We need to start building our houses recognising that household sizes will change and people would like to age in place. We can have a house that is a big house for a family that can then morph into a house that would fit, say, two smaller households or maybe one very small household and one medium-sized household. This could also include more use of relocatable houses or modular houses. Households do not stay the same.

In this vein, one of the more positive things in draft territory plan variation 306, which is still wending its way through the system, is the concept of secondary dwellings. They were what were called habitable suites or granny flats in the past. Variation 306, if passed, will make them a lot more adaptable. They will not have to be occupied by an aged or disabled relative, and they will not have to be got rid of when the aged or disabled relative is no longer resident at the location. That will be a very positive step forward, particularly in older suburbs where there are large blocks.

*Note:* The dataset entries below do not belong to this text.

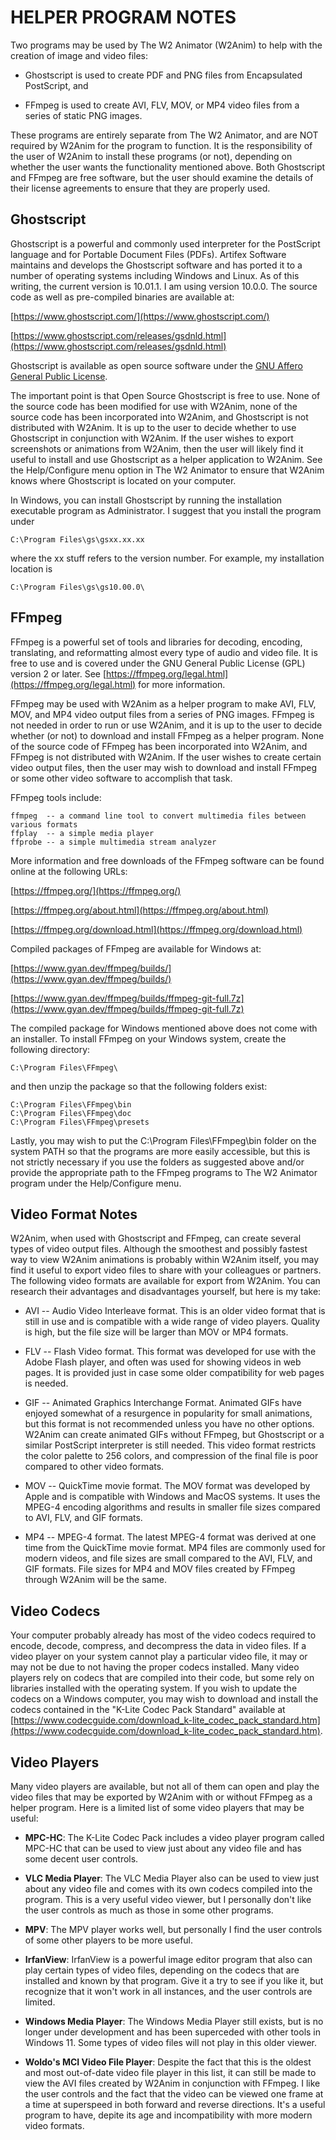 # HELPER PROGRAM NOTES

Two programs may be used by The W2 Animator (W2Anim) to help with the
creation of image and video files:

- Ghostscript is used to create PDF and PNG files from Encapsulated
  PostScript, and

- FFmpeg is used to create AVI, FLV, MOV, or MP4 video files from a
  series of static PNG images.

These programs are entirely separate from The W2 Animator, and are NOT
required by W2Anim for the program to function.  It is the responsibility
of the user of W2Anim to install these programs (or not), depending on
whether the user wants the functionality mentioned above.  Both Ghostscript
and FFmpeg are free software, but the user should examine the details of
their license agreements to ensure that they are properly used.


## Ghostscript

Ghostscript is a powerful and commonly used interpreter for the PostScript
language and for Portable Document Files (PDFs). Artifex Software maintains
and develops the Ghostscript software and has ported it to a number of
operating systems including Windows and Linux.  As of this writing, the
current version is 10.01.1.  I am using version 10.0.0.  The source code
as well as pre-compiled binaries are available at:

  [https://www.ghostscript.com/](https://www.ghostscript.com/)

  [https://www.ghostscript.com/releases/gsdnld.html](https://www.ghostscript.com/releases/gsdnld.html)

Ghostscript is available as open source software under the [GNU Affero
General Public License](https://www.gnu.org/licenses/agpl-3.0.html).

The important point is that Open Source Ghostscript is free to use.
None of the source code has been modified for use with W2Anim, none of
the source code has been incorporated into W2Anim, and Ghostscript is
not distributed with W2Anim.  It is up to the user to decide whether to
use Ghostscript in conjunction with W2Anim.  If the user wishes to export
screenshots or animations from W2Anim, then the user will likely find it
useful to install and use Ghostscript as a helper application to W2Anim.
See the Help/Configure menu option in The W2 Animator to ensure that W2Anim
knows where Ghostscript is located on your computer.

In Windows, you can install Ghostscript by running the installation
executable program as Administrator.  I suggest that you install the
program under
```
C:\Program Files\gs\gsxx.xx.xx
```
where the xx stuff refers to the version number.  For example, my
installation location is
```
C:\Program Files\gs\gs10.00.0\
```


## FFmpeg

FFmpeg is a powerful set of tools and libraries for decoding,
encoding, translating, and reformatting almost every type of
audio and video file.  It is free to use and is covered under
the GNU General Public License (GPL) version 2 or later.  See
[https://ffmpeg.org/legal.html](https://ffmpeg.org/legal.html) for more
information.

FFmpeg may be used with W2Anim as a helper program to make AVI, FLV, MOV,
and MP4 video output files from a series of PNG images.  FFmpeg is not
needed in order to run or use W2Anim, and it is up to the user to decide
whether (or not) to download and install FFmpeg as a helper program.
None of the source code of FFmpeg has been incorporated into W2Anim,
and FFmpeg is not distributed with W2Anim.  If the user wishes to create
certain video output files, then the user may wish to download and install
FFmpeg or some other video software to accomplish that task.

FFmpeg tools include:
```
ffmpeg  -- a command line tool to convert multimedia files between various formats
ffplay  -- a simple media player
ffprobe -- a simple multimedia stream analyzer
```

More information and free downloads of the FFmpeg software can be found
online at the following URLs:

  [https://ffmpeg.org/](https://ffmpeg.org/)

  [https://ffmpeg.org/about.html](https://ffmpeg.org/about.html)

  [https://ffmpeg.org/download.html](https://ffmpeg.org/download.html)


Compiled packages of FFmpeg are available for Windows at:

  [https://www.gyan.dev/ffmpeg/builds/](https://www.gyan.dev/ffmpeg/builds/)

  [https://www.gyan.dev/ffmpeg/builds/ffmpeg-git-full.7z](https://www.gyan.dev/ffmpeg/builds/ffmpeg-git-full.7z)


The compiled package for Windows mentioned above does not come with
an installer.  To install FFmpeg on your Windows system, create the
following directory:
```
C:\Program Files\FFmpeg\
```
and then unzip the package so that the following folders exist:
```
C:\Program Files\FFmpeg\bin
C:\Program Files\FFmpeg\doc
C:\Program Files\FFmpeg\presets
```

Lastly, you may wish to put the C:\Program Files\FFmpeg\bin folder on the
system PATH so that the programs are more easily accessible, but this is
not strictly necessary if you use the folders as suggested above and/or
provide the appropriate path to the FFmpeg programs to The W2 Animator
program under the Help/Configure menu.


## Video Format Notes

W2Anim, when used with Ghostscript and FFmpeg, can create several types
of video output files.  Although the smoothest and possibly fastest way
to view W2Anim animations is probably within W2Anim itself, you may find
it useful to export video files to share with your colleagues or partners.
The following video formats are available for export from W2Anim.  You can
research their advantages and disadvantages yourself, but here is my take:

- AVI -- Audio Video Interleave format.  This is an older video format
  that is still in use and is compatible with a wide range of video
  players.  Quality is high, but the file size will be larger than
  MOV or MP4 formats.

- FLV -- Flash Video format. This format was developed for use with the
  Adobe Flash player, and often was used for showing videos in web
  pages. It is provided just in case some older compatibility for
  web pages is needed.

- GIF -- Animated Graphics Interchange Format. Animated GIFs have enjoyed
  somewhat of a resurgence in popularity for small animations, but
  this format is not recommended unless you have no other options.
  W2Anim can create animated GIFs without FFmpeg, but Ghostscript or
  a similar PostScript interpreter is still needed. This video format
  restricts the color palette to 256 colors, and compression of the
  final file is poor compared to other video formats.

- MOV -- QuickTime movie format. The MOV format was developed by Apple and
  is compatible with Windows and MacOS systems. It uses the MPEG-4
  encoding algorithms and results in smaller file sizes compared to
  AVI, FLV, and GIF formats.

- MP4 -- MPEG-4 format. The latest MPEG-4 format was derived at one time from
  the QuickTime movie format. MP4 files are commonly used for modern
  videos, and file sizes are small compared to the AVI, FLV, and
  GIF formats.  File sizes for MP4 and MOV files created by FFmpeg
  through W2Anim will be the same.


## Video Codecs

Your computer probably already has most of the video codecs required
to encode, decode, compress, and decompress the data in video files.
If a video player on your system cannot play a particular video file,
it may or may not be due to not having the proper codecs installed.
Many video players rely on codecs that are compiled into their code, but
some rely on libraries installed with the operating system.  If you wish
to update the codecs on a Windows computer, you may wish to download and
install the codecs contained in the "K-Lite Codec Pack Standard" available
at [https://www.codecguide.com/download_k-lite_codec_pack_standard.htm](https://www.codecguide.com/download_k-lite_codec_pack_standard.htm).


## Video Players

Many video players are available, but not all of them can open and play
the video files that may be exported by W2Anim with or without FFmpeg as
a helper program.  Here is a limited list of some video players that may
be useful:

- **MPC-HC**:  The K-Lite Codec Pack includes a video player program
  called MPC-HC that can be used to view just about any video file
  and has some decent user controls.

- **VLC Media Player**:  The VLC Media Player also can be used to view
  just about any video file and comes with its own codecs compiled into
  the program.  This is a very useful video viewer, but I personally
  don't like the user controls as much as those in some other programs.

- **MPV**:  The MPV player works well, but personally I find the user
  controls of some other players to be more useful.

- **IrfanView**:  IrfanView is a powerful image editor program that
  also can play certain types of video files, depending on the codecs
  that are installed and known by that program. Give it a try to see
  if you like it, but recognize that it won't work in all instances,
  and the user controls are limited.

- **Windows Media Player**:  The Windows Media Player still exists,
  but is no longer under development and has been superceded with
  other tools in Windows 11.  Some types of video files will not play
  in this older viewer.

- **Woldo's MCI Video File Player**:  Despite the fact that this is
  the oldest and most out-of-date video file player in this list,
  it can still be made to view the AVI files created by W2Anim in
  conjunction with FFmpeg.  I like the user controls and the fact
  that the video can be viewed one frame at a time at superspeed in
  both forward and reverse directions.  It's a useful program to have,
  depite its age and incompatibility with more modern video formats.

We will probably quite often have a situation where the existing householder will move into a small, new, low-maintenance secondary dwelling and maybe have the younger generation in the larger building, what was the family house.

Other building innovations we should be looking at in Canberra include building things just as big as we need them—or as small as we need them, the other way of putting it. I would like to draw members’ attention to Ursula Hall at ANU. At Ursula Hall they have built a whole residence out of shipping container sized dwellings. Actually, the dwellings are all in shipping containers. They are fabricated, I think, in China; I do not swear to that. But they were all fabricated off-site and simply put into place with a crane. Then there was a verandah put out the front and the back, so everyone has their little balcony and on the other side there is a corridor connecting it up. That has been a very low cost method of accommodation. And because Ursula Hall also has nice common areas, it has worked, I understand, very well socially.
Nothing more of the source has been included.